Guuuuuys! I cannot believe I made it to 25 classes of OrangeTheory! Go me! I don’t often pat myself on the back for anything, but I am so dang proud of myself. I have a very bad habit of trying something new and quitting when I’m not immediately amazing at it or it’s harder than I expected. But I have stuck this out!
I am seven ish weeks in to signing up for an unlimited membership, and honestly, it feels like I have been going for years. Maybe not in the best way! But when I walked down the stairs to my studio and saw the Brag Board with my name on it, I couldn’t believe it! Twenty five classes seemed huge. And also like not very much.
I feel like I have been busting my butt for ages and when I saw I had only walked into the studio 25 times, I almost got a little defeated. But then I realized that it is TWENTY FIVE more OTF classes than I had under my belt before. And SEVEN weeks of a consistent fitness routine with no weight loss goal attached.
I didn’t start OrangeTheory to lose weight. It was never a goal, nor has it been my primary motivator for getting my booty to the gym three or four times a week. I have chosen not to keep track of my weight, and it makes going to the gym so much less pressure. There is no punishment for making brownies with my oldest or date nights with Mr G.
There are so many reasons that I have stuck it out, though. SO many wins, side effects and benefits that I wanted to share with you guys. Because I know that you may be like me. Considering getting back to the gym, but afraid of falling down the rabbit hole of focusing on the scale or the size of your jeans.
You CAN workout without weight loss being the goal. You can see “results” and have no idea if you have or haven’t lost a single pound.
Seven Weeks, Seven Wins
- Boosted Mood – We all know that “runners high” is a thing. All that oxytocin and endorphins that are released when you work out have done some amazing things for my mood. I am so much happier and relaxed on days where I make it to OTF than days I don’t.
- Better Sleep – I notice a huge difference in my sleep. I’m going to bed without struggling and sleeping through the night, something that has been a big issues for me for about six months now.
- More Energy – Whether this is from sleeping better or just getting a bit more in shape, I find that I have more energy to do daily life things than I did before. I am cooking dinner more often, because I’m not wiped out by the end of the day. I have more patience with my oldest, because I haven’t reached the end of my rope.
- Glowing Skin – Now, I do have a pretty bomb skin care routine right now, but I swear my skin looks so much better than it did a few months ago! Even the hormonal acne I have can’t disguise the glow.

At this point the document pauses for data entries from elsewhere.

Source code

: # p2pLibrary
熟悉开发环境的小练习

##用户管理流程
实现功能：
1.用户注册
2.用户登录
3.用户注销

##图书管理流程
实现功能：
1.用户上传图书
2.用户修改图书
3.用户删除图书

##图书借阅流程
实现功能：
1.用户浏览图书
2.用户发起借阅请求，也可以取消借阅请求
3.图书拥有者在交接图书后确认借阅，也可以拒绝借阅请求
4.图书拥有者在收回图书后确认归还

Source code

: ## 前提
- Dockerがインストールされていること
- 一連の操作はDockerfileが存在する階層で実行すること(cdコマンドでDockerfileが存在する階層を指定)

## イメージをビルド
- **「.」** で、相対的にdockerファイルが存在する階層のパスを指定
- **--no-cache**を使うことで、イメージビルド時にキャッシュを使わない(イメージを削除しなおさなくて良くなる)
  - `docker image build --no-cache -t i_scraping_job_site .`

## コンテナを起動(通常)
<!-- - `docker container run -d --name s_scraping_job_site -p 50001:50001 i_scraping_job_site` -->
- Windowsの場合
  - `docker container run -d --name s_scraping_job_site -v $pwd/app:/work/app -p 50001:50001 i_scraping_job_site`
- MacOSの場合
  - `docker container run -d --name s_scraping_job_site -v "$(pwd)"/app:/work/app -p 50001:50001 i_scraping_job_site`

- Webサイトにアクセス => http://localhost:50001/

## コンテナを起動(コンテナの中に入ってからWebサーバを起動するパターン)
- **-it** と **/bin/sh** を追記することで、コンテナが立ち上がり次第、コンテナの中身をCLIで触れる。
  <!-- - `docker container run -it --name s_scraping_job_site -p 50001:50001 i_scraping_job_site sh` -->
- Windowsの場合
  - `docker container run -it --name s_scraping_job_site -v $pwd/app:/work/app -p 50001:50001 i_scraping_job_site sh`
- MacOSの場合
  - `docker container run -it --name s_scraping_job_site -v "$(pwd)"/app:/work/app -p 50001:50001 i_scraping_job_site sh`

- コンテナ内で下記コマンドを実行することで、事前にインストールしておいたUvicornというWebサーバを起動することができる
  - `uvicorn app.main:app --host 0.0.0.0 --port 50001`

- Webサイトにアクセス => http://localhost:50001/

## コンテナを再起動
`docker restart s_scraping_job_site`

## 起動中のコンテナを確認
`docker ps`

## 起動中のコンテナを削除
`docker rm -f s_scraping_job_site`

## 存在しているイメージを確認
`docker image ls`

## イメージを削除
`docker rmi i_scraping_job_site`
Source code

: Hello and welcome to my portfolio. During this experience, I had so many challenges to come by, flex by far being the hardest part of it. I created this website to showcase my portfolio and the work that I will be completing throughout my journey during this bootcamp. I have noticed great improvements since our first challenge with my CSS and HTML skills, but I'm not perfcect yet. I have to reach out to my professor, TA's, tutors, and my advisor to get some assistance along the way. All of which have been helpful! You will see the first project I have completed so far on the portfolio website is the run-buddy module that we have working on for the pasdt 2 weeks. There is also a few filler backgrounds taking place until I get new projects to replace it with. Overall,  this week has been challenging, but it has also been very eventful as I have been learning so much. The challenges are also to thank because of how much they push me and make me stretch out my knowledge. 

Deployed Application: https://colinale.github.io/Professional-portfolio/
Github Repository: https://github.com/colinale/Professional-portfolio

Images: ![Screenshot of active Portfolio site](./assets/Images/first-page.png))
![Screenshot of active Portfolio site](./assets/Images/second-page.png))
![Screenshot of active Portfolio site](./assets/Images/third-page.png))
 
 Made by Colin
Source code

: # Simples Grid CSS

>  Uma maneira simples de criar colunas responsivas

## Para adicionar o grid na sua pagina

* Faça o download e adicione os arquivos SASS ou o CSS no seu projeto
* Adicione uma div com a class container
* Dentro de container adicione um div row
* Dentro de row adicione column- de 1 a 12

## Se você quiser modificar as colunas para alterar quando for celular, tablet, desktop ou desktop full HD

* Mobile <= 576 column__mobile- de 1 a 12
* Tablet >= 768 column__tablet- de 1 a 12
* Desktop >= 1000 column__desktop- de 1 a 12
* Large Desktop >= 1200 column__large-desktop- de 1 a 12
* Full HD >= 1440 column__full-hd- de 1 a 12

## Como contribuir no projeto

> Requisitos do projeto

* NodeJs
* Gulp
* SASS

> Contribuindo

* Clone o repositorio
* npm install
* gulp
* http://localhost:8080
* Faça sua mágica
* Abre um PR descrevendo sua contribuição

- Gym Gains – I am so dang proud of my progress in class. My base pace on the treadmill has increased by .6 and I have upped my weights in every single exercise. My proudest moment came today when we did an 800 meter row. My very first class was a 500 meter row bench mark. It took my almost a full five minutes to complete that 500 meters. Today, I banged out the 800 in under 3:30. And felt like a boss.
- Pride – It feels really really good to be proud of myself. I struggle feeling pride in the work I do or who I am as a mom. For some reason, I always feel like I could be doing more But when it comes to OTF, I feel like I leave everything I can at every single class. It is a really good feelings that makes me keep coming back.

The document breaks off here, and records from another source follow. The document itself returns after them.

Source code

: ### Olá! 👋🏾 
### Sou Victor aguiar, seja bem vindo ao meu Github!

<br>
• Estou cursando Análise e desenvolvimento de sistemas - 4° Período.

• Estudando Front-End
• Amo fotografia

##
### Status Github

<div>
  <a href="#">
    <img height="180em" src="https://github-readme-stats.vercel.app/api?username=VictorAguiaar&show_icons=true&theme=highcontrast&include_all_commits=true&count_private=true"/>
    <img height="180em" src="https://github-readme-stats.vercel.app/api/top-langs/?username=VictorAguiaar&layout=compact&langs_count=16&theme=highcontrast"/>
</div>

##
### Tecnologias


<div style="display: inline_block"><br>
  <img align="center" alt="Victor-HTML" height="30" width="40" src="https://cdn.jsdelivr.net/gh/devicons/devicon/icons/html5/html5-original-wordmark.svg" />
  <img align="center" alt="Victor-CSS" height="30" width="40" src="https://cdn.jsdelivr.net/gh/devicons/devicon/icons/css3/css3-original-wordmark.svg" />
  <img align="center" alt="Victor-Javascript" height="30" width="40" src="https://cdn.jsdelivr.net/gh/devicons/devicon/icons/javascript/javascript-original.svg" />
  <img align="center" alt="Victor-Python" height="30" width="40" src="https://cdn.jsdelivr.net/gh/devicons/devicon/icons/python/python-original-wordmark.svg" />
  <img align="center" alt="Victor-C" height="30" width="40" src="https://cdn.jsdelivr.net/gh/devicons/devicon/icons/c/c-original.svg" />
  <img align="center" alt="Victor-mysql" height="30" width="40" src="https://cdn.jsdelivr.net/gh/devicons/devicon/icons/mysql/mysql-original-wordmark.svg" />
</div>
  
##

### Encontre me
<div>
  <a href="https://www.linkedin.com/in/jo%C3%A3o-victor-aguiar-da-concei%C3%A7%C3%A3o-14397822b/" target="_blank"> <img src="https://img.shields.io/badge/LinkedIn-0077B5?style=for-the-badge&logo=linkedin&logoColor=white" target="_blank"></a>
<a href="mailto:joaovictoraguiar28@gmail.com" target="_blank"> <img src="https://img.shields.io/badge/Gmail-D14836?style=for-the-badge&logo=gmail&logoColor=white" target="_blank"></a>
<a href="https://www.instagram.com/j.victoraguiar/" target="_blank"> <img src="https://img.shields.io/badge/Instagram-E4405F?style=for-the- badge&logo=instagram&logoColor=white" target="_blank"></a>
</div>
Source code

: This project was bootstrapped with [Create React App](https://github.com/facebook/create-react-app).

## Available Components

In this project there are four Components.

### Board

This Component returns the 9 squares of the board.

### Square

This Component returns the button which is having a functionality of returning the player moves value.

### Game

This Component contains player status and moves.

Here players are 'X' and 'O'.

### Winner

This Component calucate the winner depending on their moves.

- Friends – I am 31 and have only a handful of friends. But going to the same class and keeping a schedule, has made it so that I see the same people every Monday or whatever. And slowly but surely, I am making friends, exchanging numbers, and next will be making plans for things outside the gym.

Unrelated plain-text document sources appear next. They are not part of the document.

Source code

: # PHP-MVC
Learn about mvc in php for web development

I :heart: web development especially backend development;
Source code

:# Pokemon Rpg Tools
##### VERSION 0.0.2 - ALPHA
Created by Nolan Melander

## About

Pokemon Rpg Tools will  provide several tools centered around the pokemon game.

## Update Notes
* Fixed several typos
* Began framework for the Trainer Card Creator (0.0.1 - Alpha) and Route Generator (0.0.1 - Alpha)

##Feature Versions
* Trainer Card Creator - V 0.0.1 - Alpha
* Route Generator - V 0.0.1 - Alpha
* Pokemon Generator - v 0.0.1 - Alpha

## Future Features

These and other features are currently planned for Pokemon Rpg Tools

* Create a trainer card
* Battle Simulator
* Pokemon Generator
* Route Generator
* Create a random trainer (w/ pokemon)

None of these wins have anything to do with how my body looks. Or how my clothes fit. Or what the number on the scale reads.
I have been diet free and living a life of freedom from restriction for over a year now. And I was really nervous that starting up an intense fitness routine would bring all of those scary feelings and disordered habits back. But this just feels right. For right now.
Remember that nothing you do has to be permanent. I might not enjoy OrangeTheory in six months. Or I might still love it. My diet, my workout routine, and my body don’t make me who I am. They are just things I do or the shell I wear.
I am more than all of that, and keeping that in my head when negative thoughts creep in keeps me in the right headspace.